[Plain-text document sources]
--- START ---

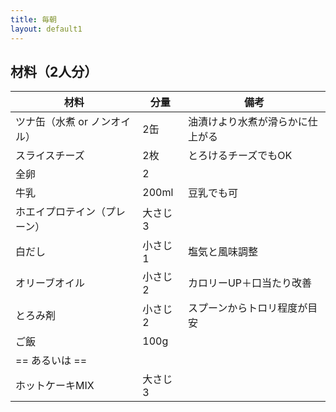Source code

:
 ```yaml
---
title: 毎朝
layout: default1
---
```

## 材料（2人分）

| 材料 | 分量 | 備考 |
| --- | --- | ---- |
| ツナ缶（水煮 or ノンオイル） | 2缶 | 油漬けより水煮が滑らかに仕上がる |
| スライスチーズ | 2枚 | とろけるチーズでもOK |
| 全卵 | 2 | |
| 牛乳 | 200ml | 豆乳でも可 |
| ホエイプロテイン（プレーン） | 大さじ3 | |
| 白だし | 小さじ1 | 塩気と風味調整 |
| オリーブオイル | 小さじ2 | カロリーUP＋口当たり改善 |
| とろみ剤 | 小さじ2 | スプーンからトロリ程度が目安 |
| ご飯 | 100g | |
| == あるいは == | | |
| ホットケーキMIX | 大さじ3 | |
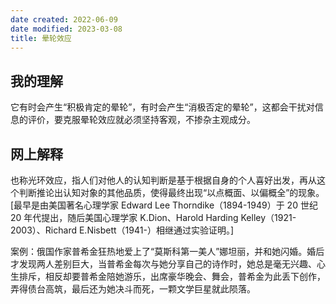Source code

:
 ```yaml
---
date created: 2022-06-09
date modified: 2023-03-08
title: 晕轮效应
---
```


## 我的理解

它有时会产生“积极肯定的晕轮”，有时会产生“消极否定的晕轮”，这都会干扰对信息的评价，要克服晕轮效应就必须坚持客观，不掺杂主观成分。

## 网上解释

也称光环效应，指人们对他人的认知判断是基于根据自身的个人喜好出发，再从这个判断推论出认知对象的其他品质，使得最终出现“以点概面、以偏概全”的现象。[最早是由美国著名心理学家 Edward Lee Thorndike（1894-1949）于 20 世纪 20 年代提出，随后美国心理学家 K.Dion、Harold Harding Kelley（1921-2003）、Richard E.Nisbett（1941-）相继通过实验证明。]

案例：俄国作家普希金狂热地爱上了“莫斯科第一美人”娜坦丽，并和她闪婚。婚后才发现两人差别巨大，当普希金每次与她分享自己的诗作时，她总是毫无兴趣、心生排斥，相反却要普希金陪她游乐，出席豪华晚会、舞会，普希金为此丢下创作，弄得债台高筑，最后还为她决斗而死，一颗文学巨星就此陨落。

--- END ---

» **WHAT IS NEEDED**:
From the line with "ご飯 | 100g | |" down to the last line of the entries above, set down every line exactly, apart from the pictures.

» **RESULT OF THE EXERCISE**:
| ご飯 | 100g | |
| == あるいは == | | |
| ホットケーキMIX | 大さじ3 | |
Source code

:
 ```yaml
---
date created: 2022-06-09
date modified: 2023-03-08
title: 晕轮效应
---
```


## 我的理解

它有时会产生“积极肯定的晕轮”，有时会产生“消极否定的晕轮”，这都会干扰对信息的评价，要克服晕轮效应就必须坚持客观，不掺杂主观成分。

## 网上解释

也称光环效应，指人们对他人的认知判断是基于根据自身的个人喜好出发，再从这个判断推论出认知对象的其他品质，使得最终出现“以点概面、以偏概全”的现象。[最早是由美国著名心理学家 Edward Lee Thorndike（1894-1949）于 20 世纪 20 年代提出，随后美国心理学家 K.Dion、Harold Harding Kelley（1921-2003）、Richard E.Nisbett（1941-）相继通过实验证明。]

案例：俄国作家普希金狂热地爱上了“莫斯科第一美人”娜坦丽，并和她闪婚。婚后才发现两人差别巨大，当普希金每次与她分享自己的诗作时，她总是毫无兴趣、心生排斥，相反却要普希金陪她游乐，出席豪华晚会、舞会，普希金为此丢下创作，弄得债台高筑，最后还为她决斗而死，一颗文学巨星就此陨落。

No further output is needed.